I heard the same. There will be some new timeshare near ocean point


----------



## thinze3 (Oct 24, 2007)

October 04, 2007 - Marriott:
"New resorts in Kauai, Orlando, Singer Island, Lake Tahoe and Vail should begin contract sales in 2008."

http://money.cnn.com/news/newsfeeds/articles/prnewswire/NETH01304102007-1.htm


----------



## Cobra1950 (Oct 25, 2007)

Thinze 3
      Good catch on the article.  On the mention of Vail as a new property, my question is whether they are referring to the new Ritz Carleton there or to a new Vacation Club Timeshare???
      Anybody got any input?


----------



## Dave M (Oct 25, 2007)

I believe both the Vail and Lake Tahoe properties are Ritz Carlton Club resorts. 

The other three - the MVCI properties - have been discussed here previously - two of them in the second post of this thread and Kauai at this link (see posts #10 & 19).


----------



## Cobra1950 (Oct 25, 2007)

Dave,   
   Thanks for the input.  The Ritz model of fractional ownership just does not fit my needs as well as the normal Marriott VC timeshare, maybe they will tear down Streamside there and rebuild?


----------



## californiagirl (Jul 9, 2008)

Does anyone have any updates on the Cancun Property?  From Dave's map, the location looks outstanding.


----------



## Dave M (Jul 9, 2008)

I have no further info that suggests that sales will start other than sometime in the first half of next year. Normally, Marriott doesn't release a lot of details about a new resort until shortly before sales start.


----------



## welshhope (Jul 9, 2008)

There is also a 2nd phase at Phuket opening very soon we had an invite to go.
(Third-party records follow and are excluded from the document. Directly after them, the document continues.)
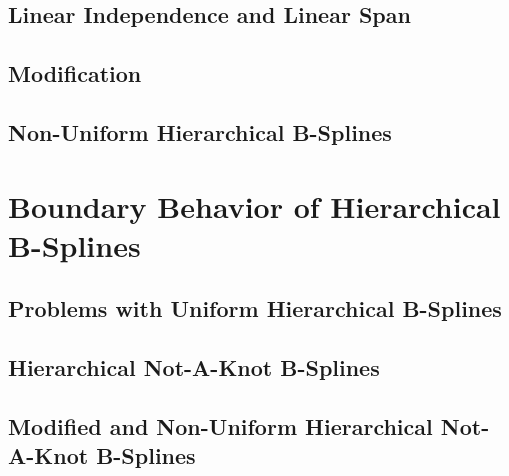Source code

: 
\subsection{Linear Independence and Linear Span}


\subsection{Modification}


\subsection{Non-Uniform Hierarchical B-Splines}


\section{Boundary Behavior of Hierarchical B-Splines}


\subsection{Problems with Uniform Hierarchical B-Splines}


\subsection{Hierarchical Not-A-Knot B-Splines}


\subsection{Modified and Non-Uniform Hierarchical Not-A-Knot B-Splines}


\cite{zenger91}

\blindmathpaper
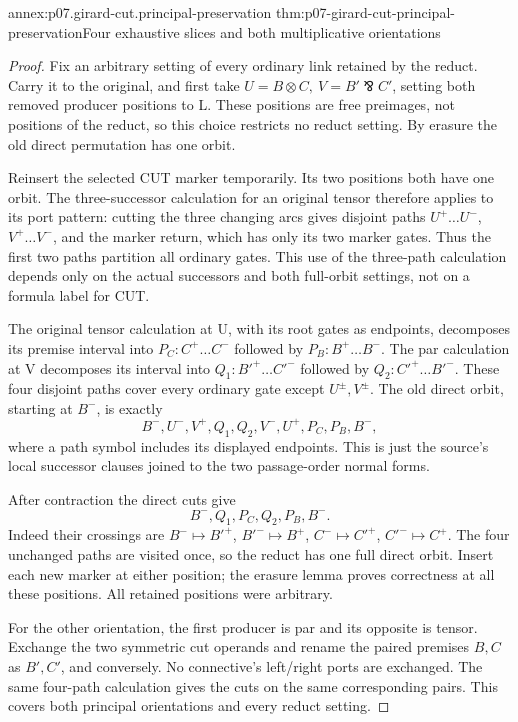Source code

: \begin{annexitem}{annex:p07.girard-cut.principal-preservation}
 {thm:p07-girard-cut-principal-preservation}{Four exhaustive slices and both multiplicative orientations}
\begin{proof}
Fix an arbitrary setting of every ordinary link retained by the reduct.
Carry it to the original, and first take
\(U=B\otimes C,\ V=B'\bindnasrepma C'\), setting both removed
producer positions to L. These positions are free preimages, not
positions of the reduct, so this choice restricts no reduct setting.
By erasure the old direct permutation has one orbit.

Reinsert the selected CUT marker temporarily. Its two positions both
have one orbit. The three-successor calculation for an original tensor
therefore applies to its port pattern: cutting the three changing arcs
gives disjoint paths \(U^+\ldots U^-\), \(V^+\ldots V^-\),
and the marker return, which has only its two marker gates.
Thus the first two paths partition all ordinary gates.
This use of the three-path calculation depends only on the actual
successors and both full-orbit settings, not on a formula label for CUT.

The original tensor calculation at U, with its root gates as endpoints,
decomposes its premise interval into
\(P_C:C^+\ldots C^-\) followed by \(P_B:B^+\ldots B^-\).
The par calculation at V decomposes its interval into
\(Q_1:B'^+\ldots C'^-\) followed by \(Q_2:C'^+\ldots B'^-\).
These four disjoint paths cover every ordinary gate except \(U^\pm,V^\pm\).
The old direct orbit, starting at \(B^-\), is exactly
\[
 B^-,U^-,V^+,Q_1,Q_2,V^-,U^+,P_C,P_B,B^-,
\]
where a path symbol includes its displayed endpoints.
This is just the source's local successor clauses joined to the
two passage-order normal forms.

After contraction the direct cuts give
\[
 B^-,Q_1,P_C,Q_2,P_B,B^-.
\]
Indeed their crossings are \(B^-\mapsto B'^+\),
\(B'^-\mapsto B^+\), \(C^-\mapsto C'^+\),
\(C'^-\mapsto C^+\). The four unchanged paths are visited once,
so the reduct has one full direct orbit.
Insert each new marker at either position; the erasure lemma proves
correctness at all these positions. All retained positions were arbitrary.

For the other orientation, the first producer is par and its opposite
is tensor. Exchange the two symmetric cut operands and rename the
paired premises \(B,C\) as \(B',C'\), and conversely.
No connective's left/right ports are exchanged. The same four-path
calculation gives the cuts on the same corresponding pairs.
This covers both principal orientations and every reduct setting.
\end{proof}
\end{annexitem}

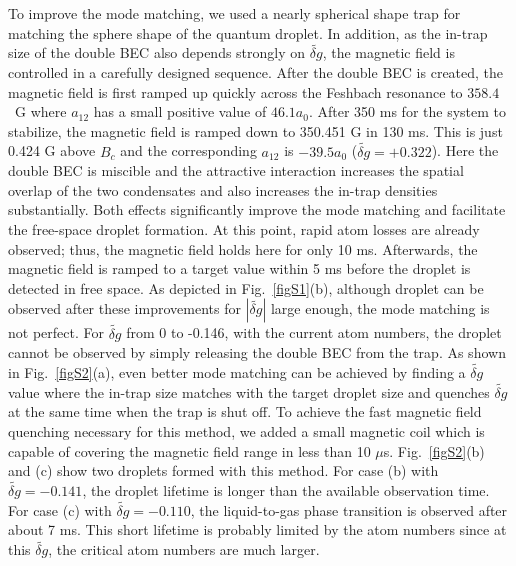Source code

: To improve the mode matching, we used a nearly spherical shape trap for matching the sphere shape of the quantum droplet. In addition, as the in-trap size of the double BEC also depends strongly on $\widetilde{\delta g}$, the magnetic field is controlled in a carefully designed sequence. After the double BEC is created, the magnetic field is first ramped up quickly across the Feshbach resonance to $358.4$~G where $a_{12}$ has a small positive value of $46.1a_0$. After 350 ms for the system to stabilize, the magnetic field is ramped down to 350.451 G in 130 ms. This is just 0.424 G above $B_c$ and the corresponding $a_{12}$ is $-39.5a_0$ ($\widetilde{\delta g} = +0.322$). Here the double BEC is miscible and the attractive interaction increases the spatial overlap of the two condensates and also increases the in-trap densities substantially. Both effects significantly improve the mode matching and facilitate the free-space droplet formation. At this point, rapid atom losses are already observed; thus, the magnetic field holds here for only 10 ms. Afterwards, the magnetic field is ramped to a target value within 5 ms before the droplet is detected in free space. As depicted in Fig.~\ref{figS1}(b), although droplet can be observed after these improvements for $|\widetilde{\delta g}|$ large enough, the mode matching is not perfect. For $\widetilde{\delta g}$ from 0 to -0.146, with the current atom numbers, the droplet cannot be observed by simply releasing the double BEC from the trap. As shown in Fig.~\ref{figS2}(a), even better mode matching can be achieved by finding a $\widetilde{\delta g}$ value where the in-trap size matches with the target droplet size and quenches $\widetilde{\delta g}$ at the same time when the trap is shut off. To achieve the fast magnetic field quenching necessary for this method, we added a small magnetic coil which is capable of covering the magnetic field range in less than 10 $\mu$s. Fig.~\ref{figS2}(b) and (c) show two droplets formed with this method. For case (b) with $\widetilde{\delta g} = -0.141$, the droplet lifetime is longer than the available observation time. For case (c) with $\widetilde{\delta g} = -0.110$, the liquid-to-gas phase transition is observed after about 7 ms. This short lifetime is probably limited by the atom numbers since at this $\widetilde{\delta g}$, the critical atom numbers are much larger.

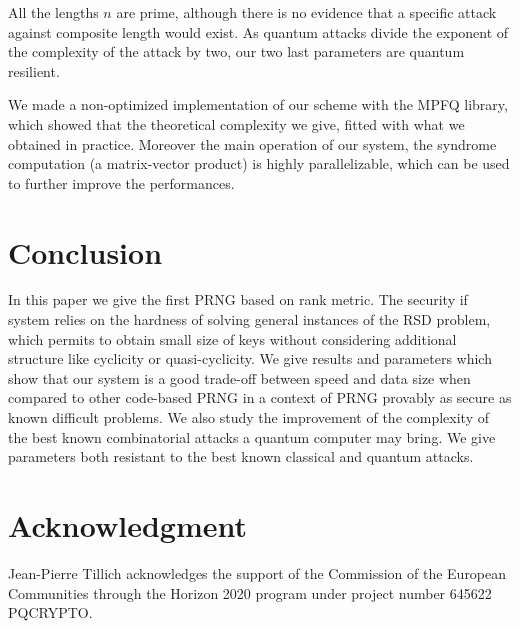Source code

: \documentclass[11pt, a4paper]{llncs}
\begin{document}
All the lengths $n$ are prime, although there is no evidence that a specific attack against composite length would exist. As quantum attacks divide the exponent of the complexity of the attack by two, our two last parameters are quantum resilient.

We made a non-optimized implementation of our scheme with the MPFQ library, which showed that the
theoretical complexity we give, fitted with what we obtained in practice. Moreover the main operation
of our system, the syndrome computation (a matrix-vector product) is highly parallelizable, which can be used to further improve the performances.

 








%
 
\section{Conclusion}

In this paper we give the first PRNG based on rank metric. The security if system relies
on the hardness of solving general instances of the RSD problem, which permits to obtain small size
of keys without considering additional structure like cyclicity or quasi-cyclicity. We give results and parameters
which show that our system is a good trade-off between speed and data size when compared to
other code-based PRNG in a context of PRNG provably as secure as known difficult problems. 
We also study the improvement of the complexity of the best known combinatorial attacks a quantum computer 
may bring. We give parameters both resistant to the best known classical and quantum attacks.

\section*{Acknowledgment}
Jean-Pierre Tillich acknowledges the support of the Commission of the European Communities 
through the Horizon 2020 program under project number 645622 PQCRYPTO.
\end{document}
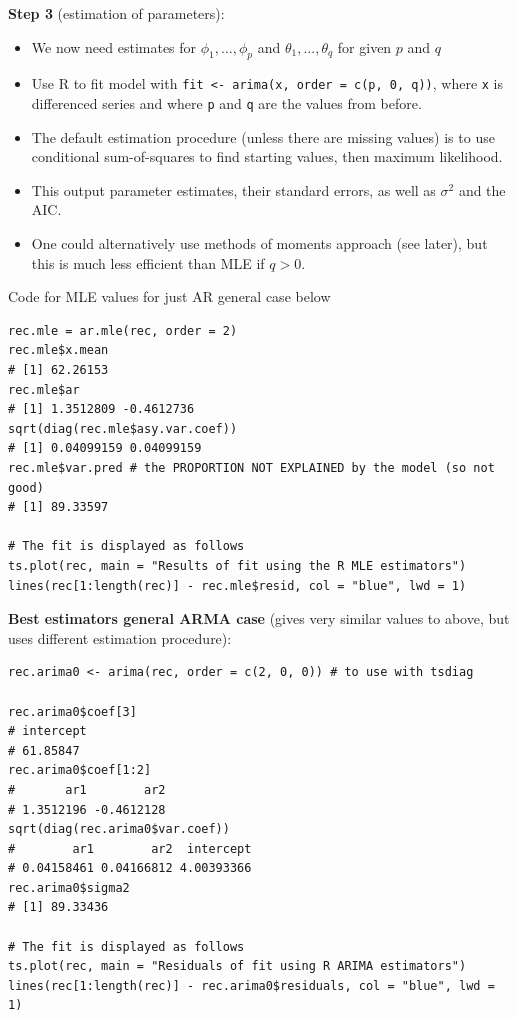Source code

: \documentclass[11pt]{article}
\newcommand{\noi}{\noindent}
\begin{document}
\noi \textbf{Step 3} (estimation of parameters): \\
\begin{itemize}
    \item We now need estimates for $\phi_1,...,\phi_p$ and $\theta_1,...,\theta_q$ for given $p$ and $q$
    \item Use R to fit model with \texttt{fit <- arima(x, order = c(p, 0, q))}, where \texttt{x} is differenced series and where \texttt{p} and \texttt{q} are the values from before.
    \item The default estimation procedure (unless there are missing values) is to use conditional sum-of-squares to find starting values, then maximum likelihood.
    \item This output parameter estimates, their standard errors, as well as $\sigma^2$ and the AIC.
    \item One could alternatively use methods of moments approach (see later), but this is much less efficient than MLE if $q > 0$.
\end{itemize}
\noi Code for MLE values for just AR general case below
\begin{lstlisting}
rec.mle = ar.mle(rec, order = 2)
rec.mle$x.mean
# [1] 62.26153
rec.mle$ar
# [1] 1.3512809 -0.4612736
sqrt(diag(rec.mle$asy.var.coef))
# [1] 0.04099159 0.04099159
rec.mle$var.pred # the PROPORTION NOT EXPLAINED by the model (so not good)
# [1] 89.33597

# The fit is displayed as follows
ts.plot(rec, main = "Results of fit using the R MLE estimators")
lines(rec[1:length(rec)] - rec.mle$resid, col = "blue", lwd = 1)
\end{lstlisting}

\noi \textbf{Best estimators general ARMA case} (gives very similar values to above, but uses different estimation procedure): \\

\begin{lstlisting}
rec.arima0 <- arima(rec, order = c(2, 0, 0)) # to use with tsdiag

rec.arima0$coef[3]
# intercept 
# 61.85847
rec.arima0$coef[1:2]
#       ar1        ar2
# 1.3512196 -0.4612128
sqrt(diag(rec.arima0$var.coef))
#        ar1        ar2  intercept
# 0.04158461 0.04166812 4.00393366
rec.arima0$sigma2
# [1] 89.33436

# The fit is displayed as follows
ts.plot(rec, main = "Residuals of fit using R ARIMA estimators")
lines(rec[1:length(rec)] - rec.arima0$residuals, col = "blue", lwd = 1)
\end{lstlisting} \phantom{i}
\end{document}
It was very tempting as it is paradise on earth. - Well I like it..... 

"As an existing valued member at Marriott Phuket Beach Club we would like to invite you and your family to visit Marriott’s Mai Khao Beach Club during its soft opening from May 24 th 2008 through to August 31 st 2008 in order to introduce the benefits of membership at Marriott Vacation Club Asia Pacific.


----------



## californiagirl (Jul 10, 2008)

Thanks Dave and Welshhope for your responses.  

I called MVCI direct sales today to ask about the Cancun and new Thailand properties.  The woman I spoke to had little info (less than Dave) about Cancun and no info about Thailand.  She said that she could not sell the Thailand property and furthermore the Thailand property is prohibited from initiating solicitation to people residing in the U.S.  I can request info and then they can offer the product to me, but I have to make the gesture of interest first.  Seems strange.  I requested the info.  She also put me on the list for pre-sale info for Cancun.  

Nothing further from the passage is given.